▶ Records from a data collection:
# # # # #

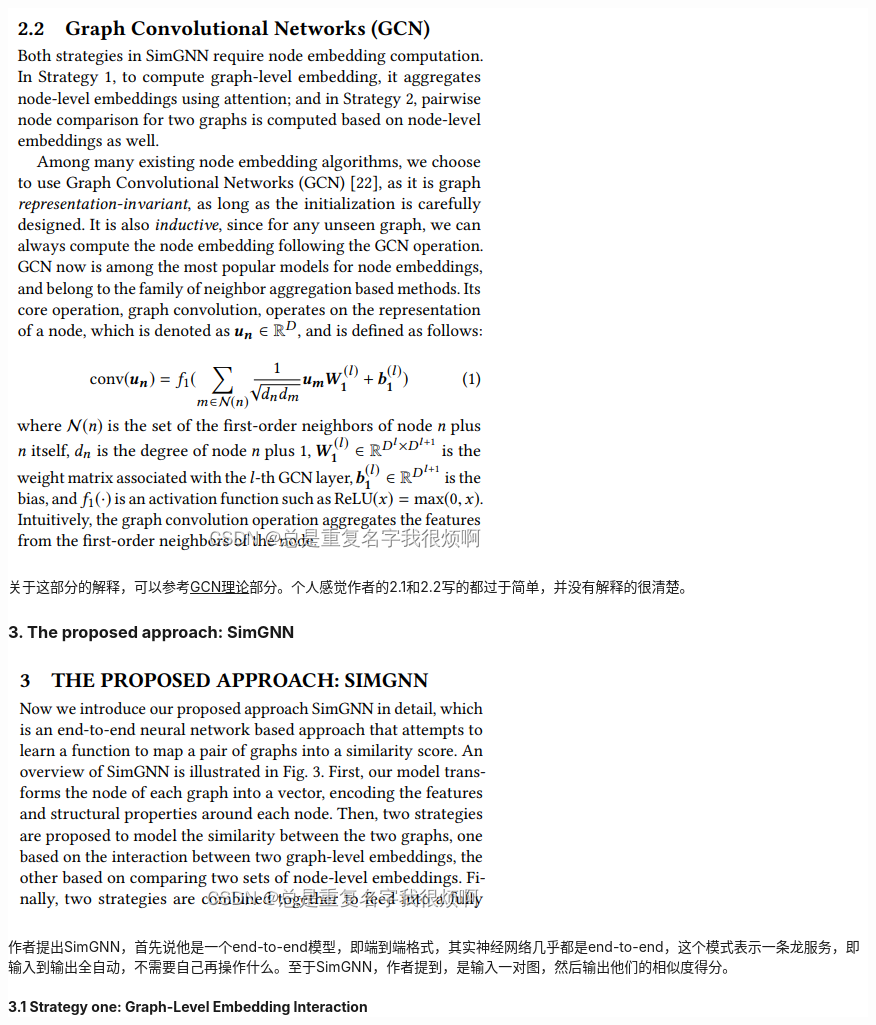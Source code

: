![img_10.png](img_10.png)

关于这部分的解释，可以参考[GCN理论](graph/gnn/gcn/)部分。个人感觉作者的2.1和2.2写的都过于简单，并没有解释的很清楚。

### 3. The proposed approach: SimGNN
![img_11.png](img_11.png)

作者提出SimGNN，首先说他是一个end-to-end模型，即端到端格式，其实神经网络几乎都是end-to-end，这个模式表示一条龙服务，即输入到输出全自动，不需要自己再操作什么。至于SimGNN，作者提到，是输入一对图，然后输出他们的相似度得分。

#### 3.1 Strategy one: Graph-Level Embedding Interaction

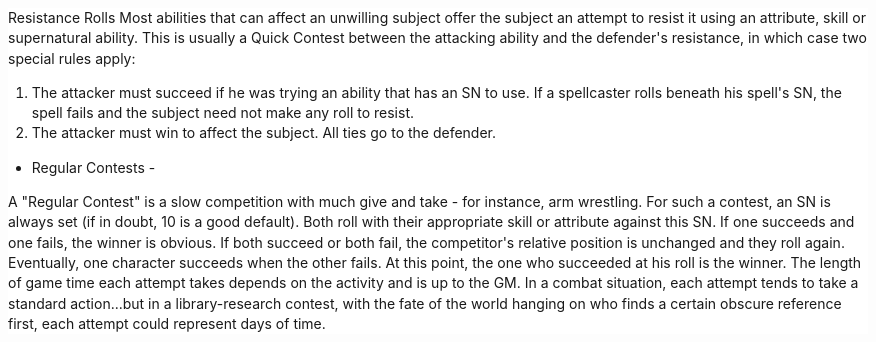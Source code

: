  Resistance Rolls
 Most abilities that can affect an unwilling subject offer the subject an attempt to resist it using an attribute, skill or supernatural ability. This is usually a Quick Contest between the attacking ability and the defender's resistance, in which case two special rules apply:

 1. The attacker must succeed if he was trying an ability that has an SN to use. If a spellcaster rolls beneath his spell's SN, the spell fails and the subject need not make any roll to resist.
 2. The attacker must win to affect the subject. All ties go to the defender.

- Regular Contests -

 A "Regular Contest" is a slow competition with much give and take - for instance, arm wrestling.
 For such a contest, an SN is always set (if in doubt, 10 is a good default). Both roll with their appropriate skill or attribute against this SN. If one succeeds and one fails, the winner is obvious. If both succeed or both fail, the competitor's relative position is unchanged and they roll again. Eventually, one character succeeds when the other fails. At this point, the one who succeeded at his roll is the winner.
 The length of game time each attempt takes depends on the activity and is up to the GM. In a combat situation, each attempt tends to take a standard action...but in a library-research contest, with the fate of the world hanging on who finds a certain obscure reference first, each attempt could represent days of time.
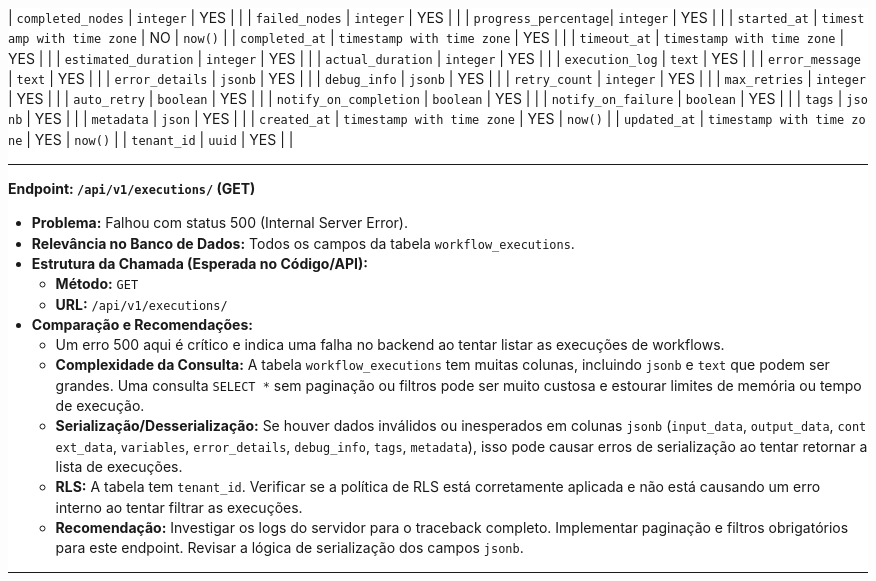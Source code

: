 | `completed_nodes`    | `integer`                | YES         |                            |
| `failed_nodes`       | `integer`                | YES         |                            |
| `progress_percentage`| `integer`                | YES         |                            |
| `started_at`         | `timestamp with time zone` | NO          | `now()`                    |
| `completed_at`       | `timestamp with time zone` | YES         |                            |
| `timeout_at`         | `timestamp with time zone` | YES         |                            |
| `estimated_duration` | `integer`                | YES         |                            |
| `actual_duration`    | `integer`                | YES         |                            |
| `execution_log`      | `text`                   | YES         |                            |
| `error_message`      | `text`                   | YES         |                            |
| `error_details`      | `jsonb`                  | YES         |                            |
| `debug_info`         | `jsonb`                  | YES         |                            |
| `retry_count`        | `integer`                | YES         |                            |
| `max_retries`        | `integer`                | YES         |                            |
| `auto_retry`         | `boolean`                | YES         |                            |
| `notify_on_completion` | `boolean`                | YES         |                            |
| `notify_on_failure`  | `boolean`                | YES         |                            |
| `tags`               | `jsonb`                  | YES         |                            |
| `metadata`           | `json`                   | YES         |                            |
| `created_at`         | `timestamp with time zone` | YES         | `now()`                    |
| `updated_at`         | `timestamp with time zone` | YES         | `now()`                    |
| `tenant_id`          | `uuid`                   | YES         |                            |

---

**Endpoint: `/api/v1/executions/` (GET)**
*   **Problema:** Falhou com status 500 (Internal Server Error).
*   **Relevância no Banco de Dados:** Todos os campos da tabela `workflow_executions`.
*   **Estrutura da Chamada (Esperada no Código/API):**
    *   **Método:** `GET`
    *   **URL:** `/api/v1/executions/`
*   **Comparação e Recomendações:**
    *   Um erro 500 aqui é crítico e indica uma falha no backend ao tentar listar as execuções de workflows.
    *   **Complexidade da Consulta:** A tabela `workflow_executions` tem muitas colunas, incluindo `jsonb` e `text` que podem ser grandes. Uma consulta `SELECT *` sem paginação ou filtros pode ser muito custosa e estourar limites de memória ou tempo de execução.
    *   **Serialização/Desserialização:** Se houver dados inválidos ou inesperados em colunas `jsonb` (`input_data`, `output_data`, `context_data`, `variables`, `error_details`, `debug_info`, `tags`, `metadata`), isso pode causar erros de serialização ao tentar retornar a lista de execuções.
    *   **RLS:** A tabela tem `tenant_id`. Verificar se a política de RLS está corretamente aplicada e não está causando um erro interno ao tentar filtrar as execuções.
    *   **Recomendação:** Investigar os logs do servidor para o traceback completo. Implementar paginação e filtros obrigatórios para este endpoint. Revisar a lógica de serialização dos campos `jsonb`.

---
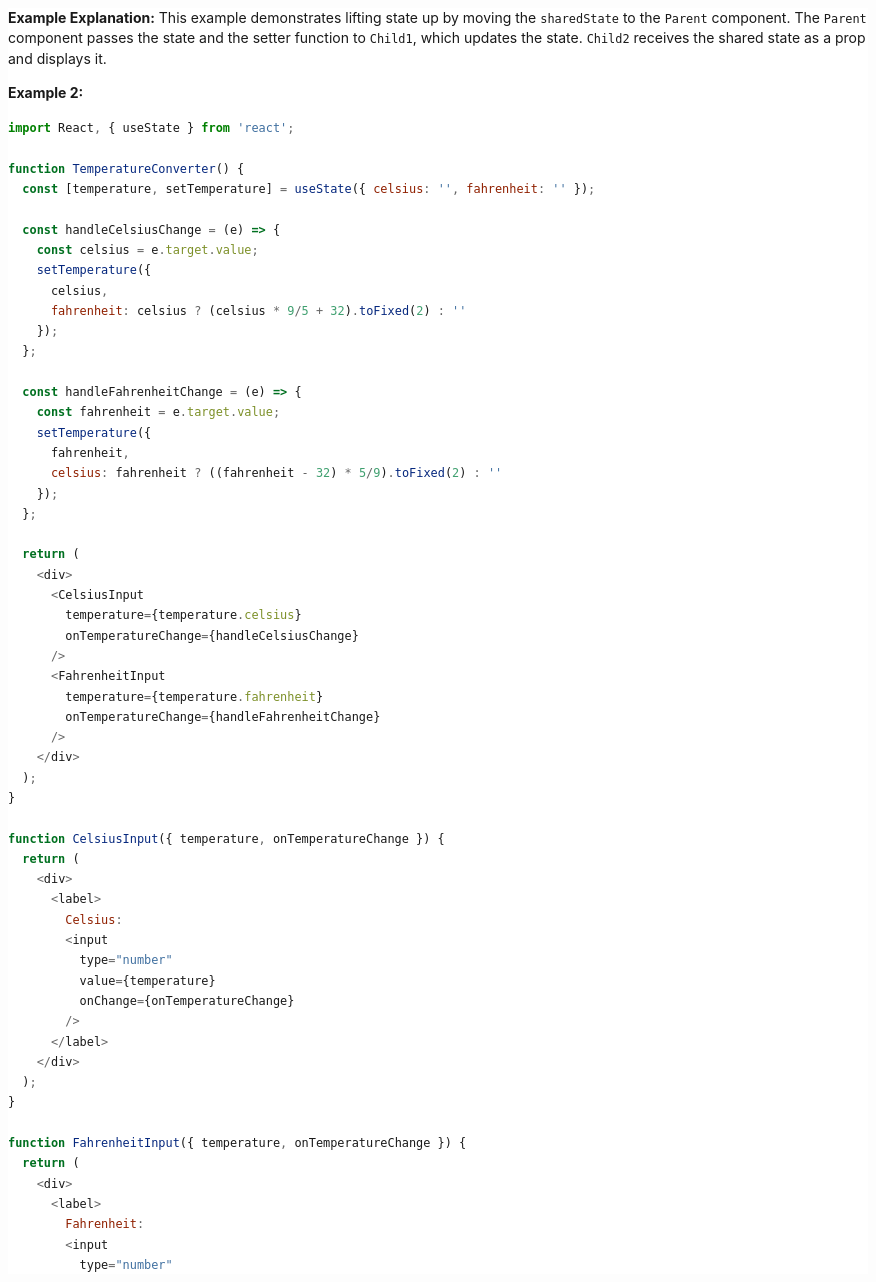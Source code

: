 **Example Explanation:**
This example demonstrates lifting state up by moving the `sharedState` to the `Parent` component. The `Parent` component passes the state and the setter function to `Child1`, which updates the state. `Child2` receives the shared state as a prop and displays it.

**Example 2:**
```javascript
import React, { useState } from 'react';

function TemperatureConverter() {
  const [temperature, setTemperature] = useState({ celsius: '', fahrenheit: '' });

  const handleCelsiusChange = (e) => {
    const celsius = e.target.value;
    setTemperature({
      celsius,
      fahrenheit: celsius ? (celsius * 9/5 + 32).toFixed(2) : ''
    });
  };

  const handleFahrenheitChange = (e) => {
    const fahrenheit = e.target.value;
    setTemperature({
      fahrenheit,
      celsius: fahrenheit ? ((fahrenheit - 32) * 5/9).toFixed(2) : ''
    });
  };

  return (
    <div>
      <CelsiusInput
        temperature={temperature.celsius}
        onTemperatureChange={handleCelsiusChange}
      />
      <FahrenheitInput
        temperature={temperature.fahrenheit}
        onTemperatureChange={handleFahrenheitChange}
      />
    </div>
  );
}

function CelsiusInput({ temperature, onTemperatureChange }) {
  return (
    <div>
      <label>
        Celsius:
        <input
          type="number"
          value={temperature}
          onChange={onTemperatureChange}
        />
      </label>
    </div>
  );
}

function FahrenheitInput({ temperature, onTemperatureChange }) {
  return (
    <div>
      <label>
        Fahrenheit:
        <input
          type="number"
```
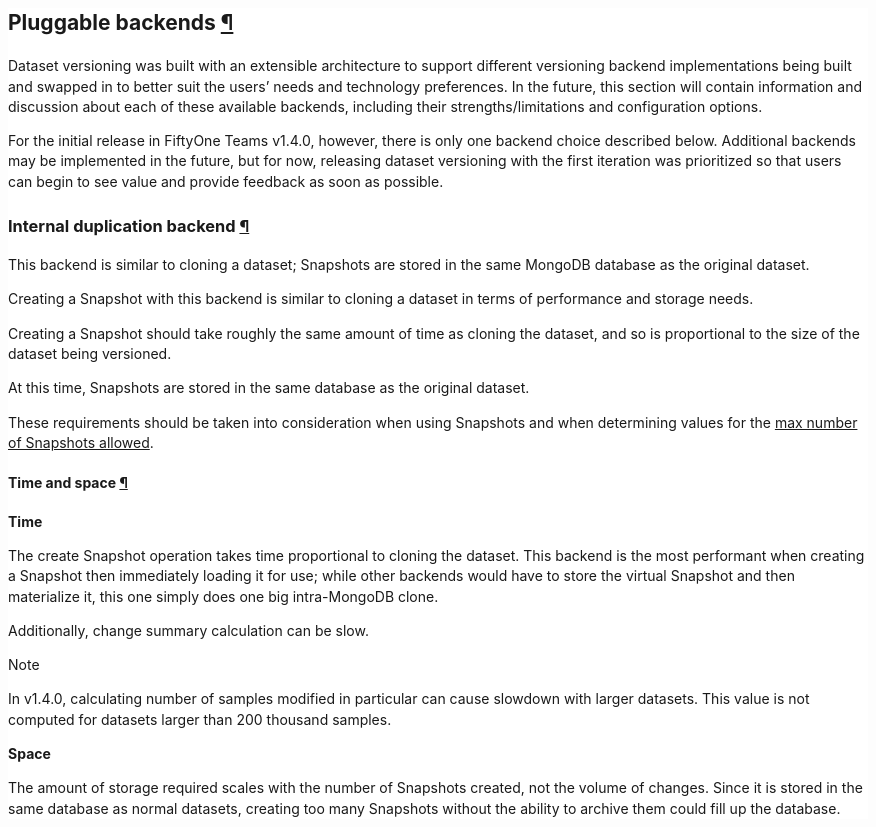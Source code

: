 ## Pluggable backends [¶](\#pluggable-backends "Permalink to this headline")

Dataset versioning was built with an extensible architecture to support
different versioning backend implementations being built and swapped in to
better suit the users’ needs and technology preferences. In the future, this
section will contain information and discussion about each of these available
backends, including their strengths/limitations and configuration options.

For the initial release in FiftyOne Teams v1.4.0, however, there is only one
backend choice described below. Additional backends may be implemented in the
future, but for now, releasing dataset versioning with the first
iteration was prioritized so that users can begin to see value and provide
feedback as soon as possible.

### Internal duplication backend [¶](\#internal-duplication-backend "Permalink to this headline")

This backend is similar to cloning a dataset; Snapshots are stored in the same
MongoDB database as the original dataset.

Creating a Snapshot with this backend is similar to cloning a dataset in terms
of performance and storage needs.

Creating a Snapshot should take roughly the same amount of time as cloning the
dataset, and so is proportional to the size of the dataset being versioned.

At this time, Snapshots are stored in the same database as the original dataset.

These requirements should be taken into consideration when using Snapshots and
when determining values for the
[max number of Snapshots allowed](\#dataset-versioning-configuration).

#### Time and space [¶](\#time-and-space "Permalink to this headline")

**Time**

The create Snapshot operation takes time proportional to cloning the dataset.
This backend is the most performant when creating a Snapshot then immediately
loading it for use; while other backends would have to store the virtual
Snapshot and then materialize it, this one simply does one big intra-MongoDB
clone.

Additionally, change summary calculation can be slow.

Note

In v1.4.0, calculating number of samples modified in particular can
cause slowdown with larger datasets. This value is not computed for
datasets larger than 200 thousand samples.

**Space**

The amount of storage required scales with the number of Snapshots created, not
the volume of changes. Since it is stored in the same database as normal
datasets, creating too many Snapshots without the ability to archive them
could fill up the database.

# # # # #

▶ ACTIVITY:
Each line of the entries that contains the word "useState" should be listed.

▶ WRITTEN ANSWER:
import React, { useState } from 'react';
  const [temperature, setTemperature] = useState({ celsius: '', fahrenheit: '' });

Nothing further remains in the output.